▶ Prompt
Examine each line of the data, and copy the ones containing "which".

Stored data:
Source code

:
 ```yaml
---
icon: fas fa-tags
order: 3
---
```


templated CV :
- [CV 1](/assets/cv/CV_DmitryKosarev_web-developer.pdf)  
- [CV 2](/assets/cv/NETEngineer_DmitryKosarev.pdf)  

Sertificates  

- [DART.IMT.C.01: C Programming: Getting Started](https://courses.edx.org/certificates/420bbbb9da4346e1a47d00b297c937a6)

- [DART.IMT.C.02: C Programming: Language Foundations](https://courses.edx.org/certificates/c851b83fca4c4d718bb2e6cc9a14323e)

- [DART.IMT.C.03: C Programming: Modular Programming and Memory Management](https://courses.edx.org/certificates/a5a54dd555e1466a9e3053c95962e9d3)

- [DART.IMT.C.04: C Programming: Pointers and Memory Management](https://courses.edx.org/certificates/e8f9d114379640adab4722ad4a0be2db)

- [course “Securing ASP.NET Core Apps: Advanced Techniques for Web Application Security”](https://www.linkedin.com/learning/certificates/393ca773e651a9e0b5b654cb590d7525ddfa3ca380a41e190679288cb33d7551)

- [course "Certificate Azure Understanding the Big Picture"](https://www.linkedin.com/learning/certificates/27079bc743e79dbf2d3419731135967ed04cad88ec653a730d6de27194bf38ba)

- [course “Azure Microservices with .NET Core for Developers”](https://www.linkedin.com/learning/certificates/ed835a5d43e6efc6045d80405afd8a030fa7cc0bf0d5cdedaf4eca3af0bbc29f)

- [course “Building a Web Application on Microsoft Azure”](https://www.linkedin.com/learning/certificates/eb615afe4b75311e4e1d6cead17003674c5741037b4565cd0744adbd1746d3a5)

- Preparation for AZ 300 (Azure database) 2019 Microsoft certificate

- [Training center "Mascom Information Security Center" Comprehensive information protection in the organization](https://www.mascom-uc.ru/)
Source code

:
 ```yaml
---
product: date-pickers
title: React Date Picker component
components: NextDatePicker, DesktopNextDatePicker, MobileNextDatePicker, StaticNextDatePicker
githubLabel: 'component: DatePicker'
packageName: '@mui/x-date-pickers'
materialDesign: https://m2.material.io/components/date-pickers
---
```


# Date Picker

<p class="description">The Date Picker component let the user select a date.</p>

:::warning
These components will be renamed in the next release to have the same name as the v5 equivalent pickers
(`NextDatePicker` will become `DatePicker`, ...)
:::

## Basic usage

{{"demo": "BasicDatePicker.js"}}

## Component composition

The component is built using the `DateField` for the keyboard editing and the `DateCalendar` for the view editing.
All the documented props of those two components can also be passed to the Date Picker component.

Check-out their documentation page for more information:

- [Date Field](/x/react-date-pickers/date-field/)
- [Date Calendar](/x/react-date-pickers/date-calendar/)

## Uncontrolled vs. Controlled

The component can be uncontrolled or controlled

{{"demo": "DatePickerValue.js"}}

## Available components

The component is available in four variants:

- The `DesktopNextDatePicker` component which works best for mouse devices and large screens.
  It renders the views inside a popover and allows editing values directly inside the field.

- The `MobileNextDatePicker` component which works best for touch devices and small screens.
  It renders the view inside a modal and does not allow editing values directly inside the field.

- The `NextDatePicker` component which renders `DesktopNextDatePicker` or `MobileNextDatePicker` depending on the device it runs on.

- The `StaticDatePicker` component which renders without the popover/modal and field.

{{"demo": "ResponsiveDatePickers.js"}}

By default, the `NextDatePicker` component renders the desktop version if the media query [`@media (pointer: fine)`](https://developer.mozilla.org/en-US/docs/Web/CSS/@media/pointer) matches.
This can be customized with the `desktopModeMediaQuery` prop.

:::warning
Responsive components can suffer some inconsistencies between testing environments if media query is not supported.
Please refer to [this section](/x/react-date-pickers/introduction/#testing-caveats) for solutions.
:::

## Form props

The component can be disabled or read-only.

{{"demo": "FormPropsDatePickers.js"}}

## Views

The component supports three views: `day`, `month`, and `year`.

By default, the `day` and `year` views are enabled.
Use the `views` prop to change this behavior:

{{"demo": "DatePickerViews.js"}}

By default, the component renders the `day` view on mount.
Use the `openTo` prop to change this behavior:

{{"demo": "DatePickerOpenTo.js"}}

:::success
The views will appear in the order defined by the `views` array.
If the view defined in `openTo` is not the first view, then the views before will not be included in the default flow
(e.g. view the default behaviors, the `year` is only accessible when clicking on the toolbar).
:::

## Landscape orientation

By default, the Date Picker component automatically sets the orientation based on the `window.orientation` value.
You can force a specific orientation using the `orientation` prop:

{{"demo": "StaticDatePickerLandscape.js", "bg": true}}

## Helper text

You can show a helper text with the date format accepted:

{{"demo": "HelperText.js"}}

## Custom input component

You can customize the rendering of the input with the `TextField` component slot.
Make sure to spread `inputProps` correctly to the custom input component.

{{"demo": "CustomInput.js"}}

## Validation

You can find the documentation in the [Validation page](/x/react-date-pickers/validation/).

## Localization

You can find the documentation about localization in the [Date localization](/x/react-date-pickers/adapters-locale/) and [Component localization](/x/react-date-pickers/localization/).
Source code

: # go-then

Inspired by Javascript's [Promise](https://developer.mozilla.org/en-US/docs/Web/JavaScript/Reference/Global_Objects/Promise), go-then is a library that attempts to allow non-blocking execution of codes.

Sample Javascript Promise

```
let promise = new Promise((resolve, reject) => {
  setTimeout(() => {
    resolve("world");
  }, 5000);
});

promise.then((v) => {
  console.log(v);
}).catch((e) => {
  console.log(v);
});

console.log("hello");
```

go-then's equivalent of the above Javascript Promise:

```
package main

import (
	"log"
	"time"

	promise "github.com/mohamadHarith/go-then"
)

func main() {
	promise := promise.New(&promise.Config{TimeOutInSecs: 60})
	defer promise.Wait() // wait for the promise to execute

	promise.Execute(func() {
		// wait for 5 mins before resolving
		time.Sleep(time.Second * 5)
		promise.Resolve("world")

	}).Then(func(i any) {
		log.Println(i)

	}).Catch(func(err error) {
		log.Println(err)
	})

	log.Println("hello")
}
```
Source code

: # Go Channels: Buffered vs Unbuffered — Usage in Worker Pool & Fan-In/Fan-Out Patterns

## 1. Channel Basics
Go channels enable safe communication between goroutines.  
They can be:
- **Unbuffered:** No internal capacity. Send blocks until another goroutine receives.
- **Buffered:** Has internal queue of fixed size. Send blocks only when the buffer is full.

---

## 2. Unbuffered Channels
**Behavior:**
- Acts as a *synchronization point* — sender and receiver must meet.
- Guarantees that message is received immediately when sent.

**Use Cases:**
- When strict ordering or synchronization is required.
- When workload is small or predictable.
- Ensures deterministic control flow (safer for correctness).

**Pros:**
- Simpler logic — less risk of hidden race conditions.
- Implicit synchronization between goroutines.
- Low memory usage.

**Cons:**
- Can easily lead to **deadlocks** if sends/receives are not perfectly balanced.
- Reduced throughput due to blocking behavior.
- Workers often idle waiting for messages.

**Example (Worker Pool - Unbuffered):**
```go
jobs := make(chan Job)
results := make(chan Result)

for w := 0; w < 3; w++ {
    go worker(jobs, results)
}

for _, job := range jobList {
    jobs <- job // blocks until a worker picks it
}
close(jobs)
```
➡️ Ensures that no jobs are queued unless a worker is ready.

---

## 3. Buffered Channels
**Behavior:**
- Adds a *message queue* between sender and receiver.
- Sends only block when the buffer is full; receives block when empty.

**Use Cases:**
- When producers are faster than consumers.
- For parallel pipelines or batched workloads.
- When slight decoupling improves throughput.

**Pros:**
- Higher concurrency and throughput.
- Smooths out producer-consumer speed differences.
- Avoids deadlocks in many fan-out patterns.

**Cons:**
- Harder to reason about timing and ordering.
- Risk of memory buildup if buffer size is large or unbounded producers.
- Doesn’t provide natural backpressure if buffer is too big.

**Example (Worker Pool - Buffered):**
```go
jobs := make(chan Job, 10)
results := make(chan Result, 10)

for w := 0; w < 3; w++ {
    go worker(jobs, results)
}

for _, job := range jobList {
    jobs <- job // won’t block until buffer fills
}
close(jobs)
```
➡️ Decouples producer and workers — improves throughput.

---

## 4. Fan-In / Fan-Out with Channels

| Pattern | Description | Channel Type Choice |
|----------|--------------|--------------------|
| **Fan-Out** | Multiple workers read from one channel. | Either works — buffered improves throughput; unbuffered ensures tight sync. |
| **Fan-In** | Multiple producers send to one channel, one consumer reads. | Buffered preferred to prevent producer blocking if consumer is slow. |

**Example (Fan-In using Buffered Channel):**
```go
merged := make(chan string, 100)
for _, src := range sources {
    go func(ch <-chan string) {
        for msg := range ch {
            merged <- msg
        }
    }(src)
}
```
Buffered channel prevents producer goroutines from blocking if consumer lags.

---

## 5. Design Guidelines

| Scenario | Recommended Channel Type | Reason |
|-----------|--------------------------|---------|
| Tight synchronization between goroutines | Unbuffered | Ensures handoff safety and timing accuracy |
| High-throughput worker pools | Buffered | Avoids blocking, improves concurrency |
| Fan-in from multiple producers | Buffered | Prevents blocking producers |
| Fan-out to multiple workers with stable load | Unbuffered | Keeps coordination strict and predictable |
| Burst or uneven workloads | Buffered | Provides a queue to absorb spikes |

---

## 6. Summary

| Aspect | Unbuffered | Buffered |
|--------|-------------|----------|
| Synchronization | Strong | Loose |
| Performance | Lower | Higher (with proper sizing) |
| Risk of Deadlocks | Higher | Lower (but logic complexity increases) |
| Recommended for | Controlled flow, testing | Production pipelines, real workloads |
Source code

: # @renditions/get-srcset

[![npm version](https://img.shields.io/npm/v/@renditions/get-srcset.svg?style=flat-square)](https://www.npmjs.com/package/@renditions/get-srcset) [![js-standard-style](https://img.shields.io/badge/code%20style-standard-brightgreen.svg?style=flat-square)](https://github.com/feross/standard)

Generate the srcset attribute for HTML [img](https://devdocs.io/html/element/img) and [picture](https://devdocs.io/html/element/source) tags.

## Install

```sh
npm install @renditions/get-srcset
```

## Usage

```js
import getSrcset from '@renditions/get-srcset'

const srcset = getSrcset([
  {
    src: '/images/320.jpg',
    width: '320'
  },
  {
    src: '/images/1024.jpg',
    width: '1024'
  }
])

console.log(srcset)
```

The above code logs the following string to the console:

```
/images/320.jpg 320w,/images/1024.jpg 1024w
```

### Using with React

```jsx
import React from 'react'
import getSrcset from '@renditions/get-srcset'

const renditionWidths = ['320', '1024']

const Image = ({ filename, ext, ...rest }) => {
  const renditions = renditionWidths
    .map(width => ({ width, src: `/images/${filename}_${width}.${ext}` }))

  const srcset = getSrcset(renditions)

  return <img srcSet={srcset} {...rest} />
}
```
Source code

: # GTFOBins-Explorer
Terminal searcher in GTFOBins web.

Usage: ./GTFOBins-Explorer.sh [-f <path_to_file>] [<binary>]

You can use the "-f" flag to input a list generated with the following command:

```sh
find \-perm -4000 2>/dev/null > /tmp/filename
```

▶ Output of the task
- The `DesktopNextDatePicker` component which works best for mouse devices and large screens.
- The `MobileNextDatePicker` component which works best for touch devices and small screens.
- The `NextDatePicker` component which renders `DesktopNextDatePicker` or `MobileNextDatePicker` depending on the device it runs on.
- The `StaticDatePicker` component which renders without the popover/modal and field.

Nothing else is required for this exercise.